Content starts
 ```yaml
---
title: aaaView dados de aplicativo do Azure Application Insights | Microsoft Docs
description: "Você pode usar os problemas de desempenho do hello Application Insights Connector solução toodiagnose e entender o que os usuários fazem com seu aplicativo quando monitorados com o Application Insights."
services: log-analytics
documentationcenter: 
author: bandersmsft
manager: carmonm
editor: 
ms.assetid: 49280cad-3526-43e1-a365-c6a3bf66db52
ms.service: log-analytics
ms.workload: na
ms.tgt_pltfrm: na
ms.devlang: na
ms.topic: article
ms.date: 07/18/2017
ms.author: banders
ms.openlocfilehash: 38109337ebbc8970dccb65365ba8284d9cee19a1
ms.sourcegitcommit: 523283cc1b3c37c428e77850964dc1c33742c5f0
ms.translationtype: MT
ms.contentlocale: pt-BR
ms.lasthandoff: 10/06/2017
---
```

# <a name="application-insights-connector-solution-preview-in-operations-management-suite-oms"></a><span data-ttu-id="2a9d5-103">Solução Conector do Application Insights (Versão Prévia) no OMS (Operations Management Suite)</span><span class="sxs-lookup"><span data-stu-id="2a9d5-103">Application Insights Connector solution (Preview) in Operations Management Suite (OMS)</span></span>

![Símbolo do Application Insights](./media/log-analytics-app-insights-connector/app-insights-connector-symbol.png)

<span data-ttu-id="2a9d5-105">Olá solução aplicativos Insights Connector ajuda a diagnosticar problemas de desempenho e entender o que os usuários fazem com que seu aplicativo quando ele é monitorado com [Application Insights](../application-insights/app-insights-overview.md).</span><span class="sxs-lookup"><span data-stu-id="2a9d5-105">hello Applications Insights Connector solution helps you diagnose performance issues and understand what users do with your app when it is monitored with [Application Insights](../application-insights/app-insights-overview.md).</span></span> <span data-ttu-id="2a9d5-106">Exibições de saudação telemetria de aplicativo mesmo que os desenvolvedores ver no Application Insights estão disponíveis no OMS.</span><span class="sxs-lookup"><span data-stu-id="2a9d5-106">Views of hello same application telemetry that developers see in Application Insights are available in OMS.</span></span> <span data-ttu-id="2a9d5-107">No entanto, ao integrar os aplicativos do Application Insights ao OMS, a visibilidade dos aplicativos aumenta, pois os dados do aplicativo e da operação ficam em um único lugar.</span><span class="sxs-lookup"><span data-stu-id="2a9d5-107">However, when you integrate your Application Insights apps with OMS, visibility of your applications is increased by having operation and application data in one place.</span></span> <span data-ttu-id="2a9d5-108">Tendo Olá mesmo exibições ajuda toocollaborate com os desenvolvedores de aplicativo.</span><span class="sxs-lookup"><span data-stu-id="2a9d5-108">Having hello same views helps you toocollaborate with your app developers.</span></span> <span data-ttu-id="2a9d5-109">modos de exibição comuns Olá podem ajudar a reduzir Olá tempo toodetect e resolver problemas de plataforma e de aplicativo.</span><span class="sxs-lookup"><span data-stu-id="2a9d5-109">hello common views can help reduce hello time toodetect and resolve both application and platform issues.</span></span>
Content ends
A faithful, word-for-word copy of the data is the expected answer.

 ```yaml
---
title: aaaView dados de aplicativo do Azure Application Insights | Microsoft Docs
description: "Você pode usar os problemas de desempenho do hello Application Insights Connector solução toodiagnose e entender o que os usuários fazem com seu aplicativo quando monitorados com o Application Insights."
services: log-analytics
documentationcenter: 
author: bandersmsft
manager: carmonm
editor: 
ms.assetid: 49280cad-3526-43e1-a365-c6a3bf66db52
ms.service: log-analytics
ms.workload: na
ms.tgt_pltfrm: na
ms.devlang: na
ms.topic: article
ms.date: 07/18/2017
ms.author: banders
ms.openlocfilehash: 38109337ebbc8970dccb65365ba8284d9cee19a1
ms.sourcegitcommit: 523283cc1b3c37c428e77850964dc1c33742c5f0
ms.translationtype: MT
ms.contentlocale: pt-BR
ms.lasthandoff: 10/06/2017
---
```

# <a name="application-insights-connector-solution-preview-in-operations-management-suite-oms"></a><span data-ttu-id="2a9d5-103">Solução Conector do Application Insights (Versão Prévia) no OMS (Operations Management Suite)</span><span class="sxs-lookup"><span data-stu-id="2a9d5-103">Application Insights Connector solution (Preview) in Operations Management Suite (OMS)</span></span>

![Símbolo do Application Insights](./media/log-analytics-app-insights-connector/app-insights-connector-symbol.png)

<span data-ttu-id="2a9d5-105">Olá solução aplicativos Insights Connector ajuda a diagnosticar problemas de desempenho e entender o que os usuários fazem com que seu aplicativo quando ele é monitorado com [Application Insights](../application-insights/app-insights-overview.md).</span><span class="sxs-lookup"><span data-stu-id="2a9d5-105">hello Applications Insights Connector solution helps you diagnose performance issues and understand what users do with your app when it is monitored with [Application Insights](../application-insights/app-insights-overview.md).</span></span> <span data-ttu-id="2a9d5-106">Exibições de saudação telemetria de aplicativo mesmo que os desenvolvedores ver no Application Insights estão disponíveis no OMS.</span><span class="sxs-lookup"><span data-stu-id="2a9d5-106">Views of hello same application telemetry that developers see in Application Insights are available in OMS.</span></span> <span data-ttu-id="2a9d5-107">No entanto, ao integrar os aplicativos do Application Insights ao OMS, a visibilidade dos aplicativos aumenta, pois os dados do aplicativo e da operação ficam em um único lugar.</span><span class="sxs-lookup"><span data-stu-id="2a9d5-107">However, when you integrate your Application Insights apps with OMS, visibility of your applications is increased by having operation and application data in one place.</span></span> <span data-ttu-id="2a9d5-108">Tendo Olá mesmo exibições ajuda toocollaborate com os desenvolvedores de aplicativo.</span><span class="sxs-lookup"><span data-stu-id="2a9d5-108">Having hello same views helps you toocollaborate with your app developers.</span></span> <span data-ttu-id="2a9d5-109">modos de exibição comuns Olá podem ajudar a reduzir Olá tempo toodetect e resolver problemas de plataforma e de aplicativo.</span><span class="sxs-lookup"><span data-stu-id="2a9d5-109">hello common views can help reduce hello time toodetect and resolve both application and platform issues.</span></span>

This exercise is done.